Task material START

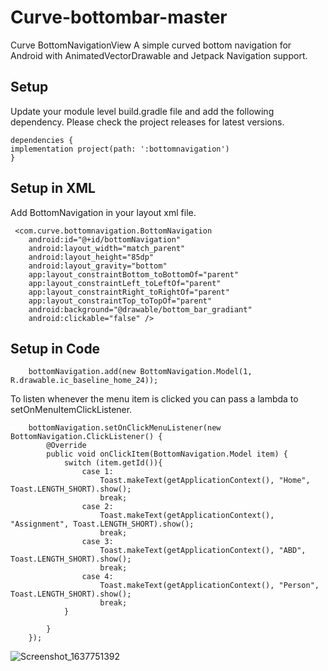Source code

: # Curve-bottombar-master
Curve BottomNavigationView
A simple curved bottom navigation for Android with AnimatedVectorDrawable and Jetpack Navigation support.

## Setup

Update your module level build.gradle file and add the following dependency. Please check the project releases for latest versions.


    dependencies {
    implementation project(path: ':bottomnavigation')
    }
    
    
## Setup in XML

Add BottomNavigation in your layout xml file.

     <com.curve.bottomnavigation.BottomNavigation
        android:id="@+id/bottomNavigation"
        android:layout_width="match_parent"
        android:layout_height="85dp"
        android:layout_gravity="bottom"
        app:layout_constraintBottom_toBottomOf="parent"
        app:layout_constraintLeft_toLeftOf="parent"
        app:layout_constraintRight_toRightOf="parent"
        app:layout_constraintTop_toTopOf="parent"
        android:background="@drawable/bottom_bar_gradiant"
        android:clickable="false" />
        
## Setup in Code
    
        bottomNavigation.add(new BottomNavigation.Model(1, R.drawable.ic_baseline_home_24));
        
    
 To listen whenever the menu item is clicked you can pass a lambda to setOnMenuItemClickListener.
    
        bottomNavigation.setOnClickMenuListener(new BottomNavigation.ClickListener() {
            @Override
            public void onClickItem(BottomNavigation.Model item) {
                switch (item.getId()){
                    case 1:
                        Toast.makeText(getApplicationContext(), "Home", Toast.LENGTH_SHORT).show();
                        break;
                    case 2:
                        Toast.makeText(getApplicationContext(), "Assignment", Toast.LENGTH_SHORT).show();
                        break;
                    case 3:
                        Toast.makeText(getApplicationContext(), "ABD", Toast.LENGTH_SHORT).show();
                        break;
                    case 4:
                        Toast.makeText(getApplicationContext(), "Person", Toast.LENGTH_SHORT).show();
                        break;
                }

            }
        });
        

![Screenshot_1637751392](https://user-images.githubusercontent.com/44597690/143378144-f097c3cb-39ec-4c3b-8e84-a96718b9e7d3.png)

Task material END

Work through the records line by line, and once you reach the final line, report only how many held "item".

3